Penn Student Suicides Prompt Task Force Probe Of Campus Stress

The University of Pennsylvania on Wednesday announced a task force to examine stress and mental health on the Philadelphia campus, still mourning two students who committed suicide this year.

The new Task Force on Student Psychological Health and Welfare is to release recommendations "related to programs, policies, and practices designed to improve the quality" of student life in early 2015, the university said in a statement. It will be chaired by Rebecca Bushnell, former dean of the School of Arts and Sciences, and Anthony Rostain, director of education for the Department of Psychiatry.

The task force announcement comes after two freshmen committed suicide within three weeks since classes resumed in January, sparking questions in the Penn community whether the Ivy League school adequately deals with student stress, which has been raised as a factor in one of the deaths.

Madison Holleran, a 19-year-old freshman track star, jumped off a parking garage in Philadelphia on Jan. 17. Elvis Hatcher, an 18-year-old math whiz, hanged himself on Feb. 4. Two other Penn undergraduates died from unrelated causes since December.

The university's statement doesn't mention the student deaths, but comes as much of the campus continues mourning the loss of their classmates.

Holleran family friend Bob Weckworth told the New York Daily News Madison wasn't happy with her grades. Holleran's father, James, said to the New York Post, "There was a lot more pressure in the classroom at Penn. She wasn’t normal happy Madison. Now she had worries and stress."

According to the latest National College Health Assessment survey in spring 2013, 84 percent of American students said they felt overwhelmed by all the work at some point in the previous year, including 48 percent who felt that way in the previous two weeks. Seven percent seriously considered suicide, and 1.5 percent said they had attempted it in the previous 12 months.

Dr. Victor Schwartz, medical director of the Jed Foundation, which advocates for better suicide prevention services in colleges, said universities face a "very challenging balancing act" after student suicides.

"What you're trying to do after an event like this both give the students a chance to process and grieve around what has happened, and keeping an eye out for anyone struggling with depression or other mental health problems," Schwartz told HuffPost.

Penn has issued statements in recent weeks highlighting counseling services available to students.

Counseling and Psychological Services student liaison Kief Kelly said the organization had been working on a program to teach freshmen how to seek counseling services. It had been set to launch the same weekend as Holleran's suicide, but the date was pushed back to avoid appearing "too soon" after the death, Kelly said.

After the second suicide and a story in the weekly student magazine 34th Street suggesting students had trouble getting access to university counseling, Penn announced it would hire three new clinical staff members and realign schedules to allow more flexibility in scheduling appointments.

"Mental health is just as important as physical health," said Alexandra Sternlicht, a sophomore and author of the 34th Street article. "It should be treated the same way, which is you can get treated immediately."

Elissa Wolf, a past president of the anonymous, student-led Reach-A-Peer Helpline, estimated a 20 percent to 30 percent increase in phone calls over the past few weeks. The confidential hotline is meant to be "an easy first step for any students that are stressed out," said Wolf.

Several students interviewed by The Huffington Post said they don't know if Penn's atmosphere creates more stress than at other schools. It's not that students pretend stress doesn't exist, they said. At Penn, people boast about how much stress they have.

"I think at Penn, there's a competition for who's the most stressed," said Chloe Bower, editor of 34th Street. She explained people will make comments like, "I have so much work this week, I don't know how I'm going to finish."

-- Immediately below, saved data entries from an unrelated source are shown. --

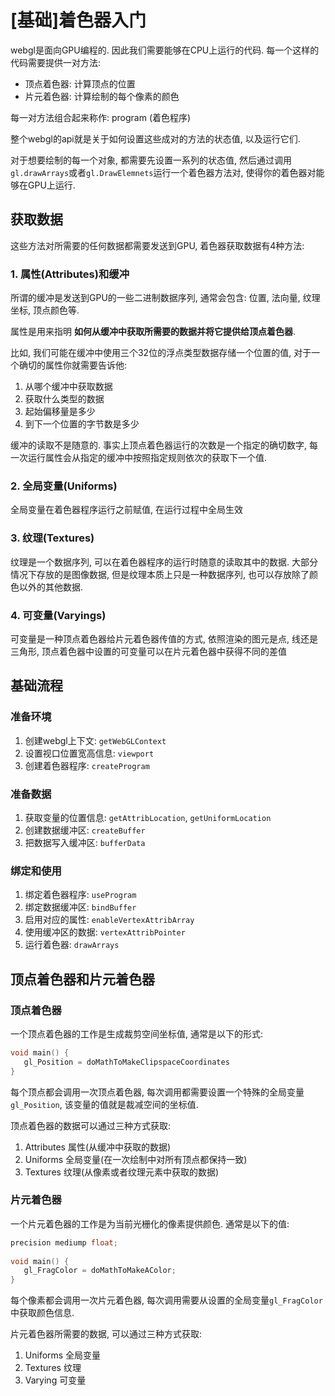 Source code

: # [基础]着色器入门

webgl是面向GPU编程的. 因此我们需要能够在CPU上运行的代码. 每一个这样的代码需要提供一对方法: 

- 顶点着色器: 计算顶点的位置
- 片元着色器: 计算绘制的每个像素的颜色

每一对方法组合起来称作: program (着色程序)

整个webgl的api就是关于如何设置这些成对的方法的状态值, 以及运行它们. 

对于想要绘制的每一个对象, 都需要先设置一系列的状态值, 然后通过调用`gl.drawArrays`或者`gl.DrawElemnets`运行一个着色器方法对, 使得你的着色器对能够在GPU上运行.

## 获取数据

这些方法对所需要的任何数据都需要发送到GPU, 着色器获取数据有4种方法:

### 1. 属性(Attributes)和缓冲

所谓的缓冲是发送到GPU的一些二进制数据序列, 通常会包含: 位置, 法向量, 纹理坐标, 顶点颜色等. 

属性是用来指明 **如何从缓冲中获取所需要的数据并将它提供给顶点着色器**.

比如, 我们可能在缓冲中使用三个32位的浮点类型数据存储一个位置的值, 对于一个确切的属性你就需要告诉他:

1. 从哪个缓冲中获取数据
2. 获取什么类型的数据
3. 起始偏移量是多少
4. 到下一个位置的字节数是多少

缓冲的读取不是随意的. 事实上顶点着色器运行的次数是一个指定的确切数字, 每一次运行属性会从指定的缓冲中按照指定规则依次的获取下一个值.

### 2. 全局变量(Uniforms)

全局变量在着色器程序运行之前赋值, 在运行过程中全局生效

### 3. 纹理(Textures)

纹理是一个数据序列, 可以在着色器程序的运行时随意的读取其中的数据. 大部分情况下存放的是图像数据, 但是纹理本质上只是一种数据序列, 也可以存放除了颜色以外的其他数据.

### 4. 可变量(Varyings)

可变量是一种顶点着色器给片元着色器传值的方式, 依照渲染的图元是点, 线还是三角形, 顶点着色器中设置的可变量可以在片元着色器中获得不同的差值


## 基础流程

### 准备环境

1. 创建webgl上下文: `getWebGLContext`
2. 设置视口位置宽高信息: `viewport`
3. 创建着色器程序: `createProgram`

### 准备数据

1. 获取变量的位置信息: `getAttribLocation`, `getUniformLocation`
2. 创建数据缓冲区: `createBuffer`
3. 把数据写入缓冲区: `bufferData`

### 绑定和使用

1. 绑定着色器程序: `useProgram`
2. 绑定数据缓冲区: `bindBuffer`
3. 启用对应的属性: `enableVertexAttribArray`
4. 使用缓冲区的数据: `vertexAttribPointer`
5. 运行着色器: `drawArrays`

## 顶点着色器和片元着色器

### 顶点着色器

一个顶点着色器的工作是生成裁剪空间坐标值, 通常是以下的形式:

```c++
void main() {
   gl_Position = doMathToMakeClipspaceCoordinates
}
```

每个顶点都会调用一次顶点着色器, 每次调用都需要设置一个特殊的全局变量`gl_Position`, 该变量的值就是裁减空间的坐标值.

顶点着色器的数据可以通过三种方式获取:

1. Attributes 属性(从缓冲中获取的数据)
2. Uniforms 全局变量(在一次绘制中对所有顶点都保持一致)
3. Textures 纹理(从像素或者纹理元素中获取的数据)


### 片元着色器

一个片元着色器的工作是为当前光栅化的像素提供颜色. 通常是以下的值:

```c++
precision mediump float;
 
void main() {
   gl_FragColor = doMathToMakeAColor;
}
```

每个像素都会调用一次片元着色器, 每次调用需要从设置的全局变量`gl_FragColor`中获取颜色信息.

片元着色器所需要的数据, 可以通过三种方式获取:

1. Uniforms 全局变量
2. Textures 纹理
3. Varying  可变量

Wolf told of hearing people brag about being so busy they only have time for three hours of sleep a night.

One anonymous student wrote on Tumblr after the two suicides about a suicide attempt. The writer blamed Penn's culture for creating an environment where students aren't able to admit they need help:

I think that a part of the reason for these responses is the culture and values of Penn. Penn’s metric of success tends to involve wealth, prestige, and fulfilling careers. These are admirable, important goals. However, personal and emotional growth, loving friendships, and overcoming mental illnesses are important too. In a school and culture where these goals are not nurtured or encouraged, there can be painful side effects.

If Penn President Amy Gutmann simply told students it's fine to feel stressed at Penn, that would've been "much more powerful message than just telling us they had new staff," sophomore Eve Bowers said.

But Schwartz noted, "We don't hear about things that didn't happen."

"We focus on tragedies," Schwartz said. "We don't ever really get reports about how many people might be saved by going to counseling services."